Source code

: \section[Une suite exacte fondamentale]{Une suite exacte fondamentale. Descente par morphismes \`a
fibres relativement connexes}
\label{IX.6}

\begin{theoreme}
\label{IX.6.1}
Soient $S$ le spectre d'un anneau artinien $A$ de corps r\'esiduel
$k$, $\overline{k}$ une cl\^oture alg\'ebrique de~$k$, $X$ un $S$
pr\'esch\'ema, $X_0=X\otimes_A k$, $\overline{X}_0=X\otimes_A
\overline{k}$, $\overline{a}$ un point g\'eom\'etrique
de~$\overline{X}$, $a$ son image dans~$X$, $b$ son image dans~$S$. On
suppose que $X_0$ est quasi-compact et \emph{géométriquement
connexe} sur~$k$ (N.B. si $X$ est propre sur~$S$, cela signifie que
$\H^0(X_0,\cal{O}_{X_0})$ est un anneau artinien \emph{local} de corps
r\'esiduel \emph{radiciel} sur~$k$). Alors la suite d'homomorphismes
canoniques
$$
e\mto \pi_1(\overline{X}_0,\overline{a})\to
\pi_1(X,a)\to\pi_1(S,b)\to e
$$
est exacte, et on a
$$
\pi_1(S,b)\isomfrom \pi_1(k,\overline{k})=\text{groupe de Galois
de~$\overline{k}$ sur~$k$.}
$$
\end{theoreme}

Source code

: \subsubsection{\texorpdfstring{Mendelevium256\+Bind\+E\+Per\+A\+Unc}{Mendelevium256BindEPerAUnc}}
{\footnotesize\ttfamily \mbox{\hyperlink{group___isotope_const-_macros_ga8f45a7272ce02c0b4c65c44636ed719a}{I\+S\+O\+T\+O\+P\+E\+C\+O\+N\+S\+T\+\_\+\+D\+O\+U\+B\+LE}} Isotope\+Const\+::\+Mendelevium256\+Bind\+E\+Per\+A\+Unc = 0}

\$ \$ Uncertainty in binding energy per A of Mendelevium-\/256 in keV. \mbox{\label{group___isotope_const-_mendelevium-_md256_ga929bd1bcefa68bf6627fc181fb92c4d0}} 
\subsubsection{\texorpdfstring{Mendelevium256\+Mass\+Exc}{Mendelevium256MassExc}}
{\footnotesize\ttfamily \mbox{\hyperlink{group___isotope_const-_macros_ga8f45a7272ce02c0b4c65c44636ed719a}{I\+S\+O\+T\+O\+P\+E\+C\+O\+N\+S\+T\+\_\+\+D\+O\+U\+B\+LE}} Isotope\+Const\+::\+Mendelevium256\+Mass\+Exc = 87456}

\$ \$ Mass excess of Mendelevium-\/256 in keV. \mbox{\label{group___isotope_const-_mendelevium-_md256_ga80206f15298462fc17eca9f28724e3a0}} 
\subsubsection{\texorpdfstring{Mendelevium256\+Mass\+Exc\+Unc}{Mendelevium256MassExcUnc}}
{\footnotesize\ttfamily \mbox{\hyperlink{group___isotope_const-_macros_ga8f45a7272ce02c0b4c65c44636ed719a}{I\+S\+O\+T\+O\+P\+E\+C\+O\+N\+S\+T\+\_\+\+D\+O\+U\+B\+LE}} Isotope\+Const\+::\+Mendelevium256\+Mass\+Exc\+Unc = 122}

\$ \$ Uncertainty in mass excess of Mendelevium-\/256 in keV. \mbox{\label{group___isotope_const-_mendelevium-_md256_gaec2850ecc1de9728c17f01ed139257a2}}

==================================================

Take every line from the listing above that includes the word "excess" and copy it.

§ **RESULT FOR THIS EXERCISE**:
\$ \$ Mass excess of Mendelevium-\/256 in keV. \mbox{\label{group___isotope_const-_mendelevium-_md256_ga80206f15298462fc17eca9f28724e3a0}} 
\$ \$ Uncertainty in mass excess of Mendelevium-\/256 in keV. \mbox{\label{group___isotope_const-_mendelevium-_md256_gaec2850ecc1de9728c17f01ed139257a2}}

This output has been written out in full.